This summation also equals one, since it is the sum of all the probabilities in a \(\texttt{binom}(n-2,p)\) distribution, so \(E(X(X-1)) = n(n-1)p^2,\) and it follows that \[E(X^2) = E(X(X-1))+E(X) = n(n-1)p^2 + np.\]

Finally, \[\begin{align*} V(X) &= E(X^2) - E(X)^2 \\ &= n(n-1)p^2 + np - (np)^2 \\ &= n^2p^2 - np^2 + np - n^2p^2 \\ &= np(1-p) \end{align*}\]

**Example 7.1 (Guessing on a multiple choice test) **A multiple choice exam has 15 questions. Each question has 4 possible answers. If a student answers each question with a random guess, what is the probability they will score 10 or higher?

Let \(X\) = the score on the test.
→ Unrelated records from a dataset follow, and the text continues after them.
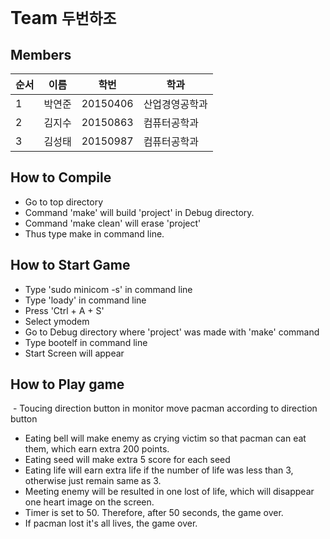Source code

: Team ``두번하조``
=======================

Members
--------
|순서 | 이름 | 학번 | 학과|
| ---------  | ----------- | --------------- | ------------------------ |
|     1      | 박연준 |  20150406| 산업경영공학과 |
|     2      | 김지수 |  20150863| 컴퓨터공학과 |
|     3      | 김성태 |  20150987| 컴퓨터공학과 |


How to Compile
-----------
 - Go to top directory
 - Command 'make' will build 'project' in Debug directory.
 - Command 'make clean' will erase 'project'
 - Thus type make in command line. 

How to Start Game
-------------------
 - Type 'sudo minicom -s' in command line
 - Type 'loady' in command line
 - Press 'Ctrl + A + S'
 - Select ymodem
 - Go to Debug directory where 'project' was made with 'make' command
 - Type bootelf in command line
 - Start Screen will appear

How to Play game
-------------------
  - Toucing direction button in monitor move pacman according to direction button
  - Eating bell will make enemy as crying victim so that pacman can eat them, which earn extra 200 points.
  - Eating seed will make extra 5 score for each seed
  - Eating life will earn extra life if the number of life was less than 3, otherwise just remain same as 3.
  - Meeting enemy will be resulted in one lost of life, which will disappear one heart image on the screen. 
  - Timer is set to 50. Therefore, after 50 seconds, the game over.
  - If pacman lost it's all lives, the game over.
Then, \(X\) is \(\texttt{binom}(n=15,p=1/4)\).

Now, \[P(X \geq 10) = \sum_{x = 10}^{15} \binom{15}{x}\left(\frac{1}{4}\right)^x\left(\frac{3}{4}\right)^{15-x} \approx .0008.\]
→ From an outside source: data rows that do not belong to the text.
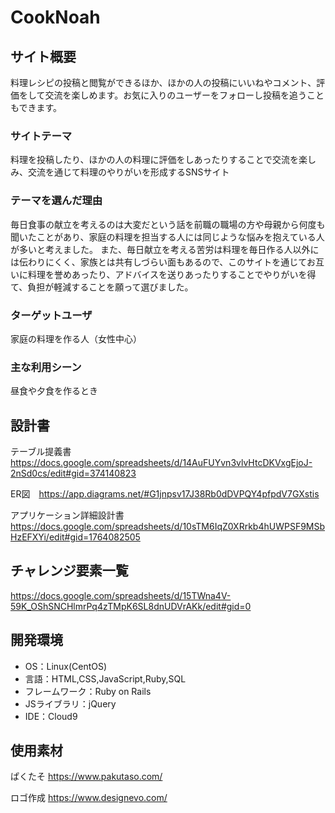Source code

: # CookNoah

## サイト概要
料理レシピの投稿と閲覧ができるほか、ほかの人の投稿にいいねやコメント、評価をして交流を楽しめます。お気に入りのユーザーをフォローし投稿を追うこともできます。

### サイトテーマ
料理を投稿したり、ほかの人の料理に評価をしあったりすることで交流を楽しみ、交流を通じて料理のやりがいを形成するSNSサイト

### テーマを選んだ理由
毎日食事の献立を考えるのは大変だという話を前職の職場の方や母親から何度も聞いたことがあり、家庭の料理を担当する人には同じような悩みを抱えている人が多いと考えました。
また、毎日献立を考える苦労は料理を毎日作る人以外には伝わりにくく、家族とは共有しづらい面もあるので、このサイトを通じてお互いに料理を誉めあったり、アドバイスを送りあったりすることでやりがいを得て、負担が軽減することを願って選びました。

### ターゲットユーザ
家庭の料理を作る人（女性中心）

### 主な利用シーン
昼食や夕食を作るとき

## 設計書
テーブル提義書　　https://docs.google.com/spreadsheets/d/14AuFUYvn3vlvHtcDKVxgEjoJ-2nSd0cs/edit#gid=374140823

ER図　https://app.diagrams.net/#G1jnpsv17J38Rb0dDVPQY4pfpdV7GXstis

アプリケーション詳細設計書　https://docs.google.com/spreadsheets/d/10sTM6IqZ0XRrkb4hUWPSF9MSbHzEFXYi/edit#gid=1764082505

## チャレンジ要素一覧
https://docs.google.com/spreadsheets/d/15TWna4V-59K_OShSNCHlmrPq4zTMpK6SL8dnUDVrAKk/edit#gid=0

## 開発環境
- OS：Linux(CentOS)
- 言語：HTML,CSS,JavaScript,Ruby,SQL
- フレームワーク：Ruby on Rails
- JSライブラリ：jQuery
- IDE：Cloud9

## 使用素材
ぱくたそ
https://www.pakutaso.com/

ロゴ作成
https://www.designevo.com/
**Calculating this sum in R**

R has a nice command for calculating cumulative probabilities of the form \(P(X \leq x)\).If \(X\) is \(\texttt{binom}(n,p),\) then \(P(X \leq x)\) is calculated in R by `pbinom(x,n,p)`

. So, in the case of the multiple choice test, \(P(X \geq 10) = 1 - P(X \leq 9) =\) `1-pbinom(9,15,1/4)`

. See Appendix C) for more information on using R to calculate probabilities for the important discrete distributions we encounter in this class.

Back to the test, they have less than a 1 in a thousand chance of scoring a 10 or better if they are truly guessing. Note also that the mean for \(X\) is \(E(X) = 15 \cdot \frac{1}{4} = 3.75\).
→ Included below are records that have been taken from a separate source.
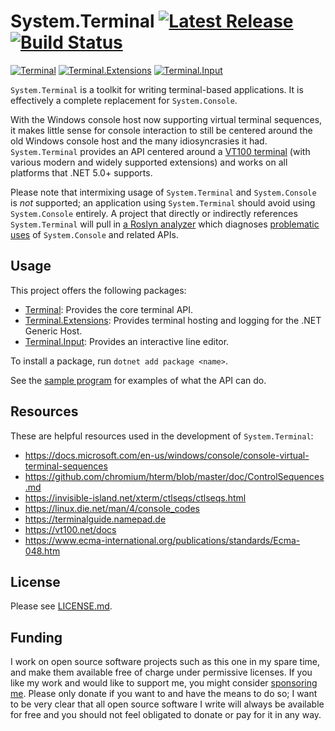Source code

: # System.Terminal [![Latest Release](https://img.shields.io/github/release/alexrp/system-terminal/all.svg?label=Latest%20Release)](https://github.com/alexrp/system-terminal/releases) [![Build Status](https://github.com/alexrp/system-terminal/workflows/CI/badge.svg)](https://github.com/alexrp/system-terminal/actions?workflow=CI)

[![Terminal](https://img.shields.io/nuget/v/Terminal.svg?label=Terminal)](https://www.nuget.org/packages/Terminal)
[![Terminal.Extensions](https://img.shields.io/nuget/v/Terminal.Extensions.svg?label=Terminal.Extensions)](https://www.nuget.org/packages/Terminal.Extensions)
[![Terminal.Input](https://img.shields.io/nuget/v/Terminal.Input.svg?label=Terminal.Input)](https://www.nuget.org/packages/Terminal.Input)

`System.Terminal` is a toolkit for writing terminal-based applications. It is
effectively a complete replacement for `System.Console`.

With the Windows console host now supporting virtual terminal sequences, it
makes little sense for console interaction to still be centered around the old
Windows console host and the many idiosyncrasies it had. `System.Terminal`
provides an API centered around a [VT100 terminal](https://vt100.net) (with
various modern and widely supported extensions) and works on all platforms that
.NET 5.0+ supports.

Please note that intermixing usage of `System.Terminal` and `System.Console` is
*not* supported; an application using `System.Terminal` should avoid using
`System.Console` entirely. A project that directly or indirectly references
`System.Terminal` will pull in
[a Roslyn analyzer](https://github.com/dotnet/roslyn-analyzers/blob/master/README.md#microsoftcodeanalysisbannedapianalyzers)
which diagnoses [problematic uses](src/core/BannedSymbols.txt) of
`System.Console` and related APIs.

## Usage

This project offers the following packages:

* [Terminal](https://www.nuget.org/packages/Terminal): Provides the core
  terminal API.
* [Terminal.Extensions](https://www.nuget.org/packages/Terminal.Extensions):
  Provides terminal hosting and logging for the .NET Generic Host.
* [Terminal.Input](https://www.nuget.org/packages/Terminal.Input): Provides an
  interactive line editor.

To install a package, run `dotnet add package <name>`.

See the [sample program](src/sample) for examples of what the API can do.

## Resources

These are helpful resources used in the development of `System.Terminal`:

* <https://docs.microsoft.com/en-us/windows/console/console-virtual-terminal-sequences>
* <https://github.com/chromium/hterm/blob/master/doc/ControlSequences.md>
* <https://invisible-island.net/xterm/ctlseqs/ctlseqs.html>
* <https://linux.die.net/man/4/console_codes>
* <https://terminalguide.namepad.de>
* <https://vt100.net/docs>
* <https://www.ecma-international.org/publications/standards/Ecma-048.htm>

## License

Please see [LICENSE.md](LICENSE.md).

## Funding

I work on open source software projects such as this one in my spare time, and
make them available free of charge under permissive licenses. If you like my
work and would like to support me, you might consider [sponsoring
me](https://github.com/sponsors/alexrp). Please only donate if you want to and
have the means to do so; I want to be very clear that all open source software I
write will always be available for free and you should not feel obligated to
donate or pay for it in any way.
What if they can eliminate one of the choices on each problem, and randomly guess between the remaining three choices on each problem? Are they likely to do better? If we let \(Y\) denote the score on the test following this approach, then \(Y\) is \(\texttt{binom}(n=15,p=1/3),\) and the probability of scoring 10 or greater ends up about 10 times better than it was before, but still miniscule:

\[P(Y \geq 10) = \sum_{y = 10}^{15} \binom{15}{y}\left(\frac{1}{3}\right)^y\left(\frac{2}{3}\right)^{15-y} \approx .0085,\] The mean score is now \(E(Y) = 15\cdot\frac{1}{3} = 5.\) Ok, not great, but it is better, I guess.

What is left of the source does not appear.